One cup of halved strawberries may only be about 3-4 pieces, while a cup of finely diced strawberries would be around 6-8.

In short, you may reduce or increase the amount of ingredients, which would alter the taste of your cake.

FAQs

Do you care to learn more baking knowledge? Here are some commonly asked questions you might find helpful:

How can I measure 100g of flour without scale?

There are several kitchen hacks to measure 100g of flour without using scales or cups. For one, you can use a tablespoon to weigh the flour (yes, you read that right).

See, each spoonful of flour weighs approximately 20 grams. So, to get to a hundred, you only need five spoonfuls of the powder and start baking.

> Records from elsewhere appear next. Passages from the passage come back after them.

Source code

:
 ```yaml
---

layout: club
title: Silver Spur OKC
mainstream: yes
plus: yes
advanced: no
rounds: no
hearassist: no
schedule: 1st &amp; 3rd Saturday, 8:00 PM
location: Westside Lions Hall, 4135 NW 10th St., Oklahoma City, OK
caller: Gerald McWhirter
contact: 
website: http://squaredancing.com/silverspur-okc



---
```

You can even use a teaspoon in place of a tablespoon! One teaspoon can carry about 10 grams of flour, so you need around ten scoops.

Why should you measure by weight when baking?

Using weight is the most accurate way to measure ingredients. You can’t compress weight, so five ounces of flour will always be five ounces.

Do you want to make a consistent pastry batch without changes in taste or texture? Measure everything by weight and never miss another batter shot.

Final Thoughts

Voila! You can now measure cake ingredients without relying on a scale. Using cups and kitchenware already available in your home is more than enough.

Nevertheless, I’d still recommend investing in a scale for a more precise baking experience. If you plan on cooking batch after batch of cakes, having a reliable tool can save you valuable time and effort!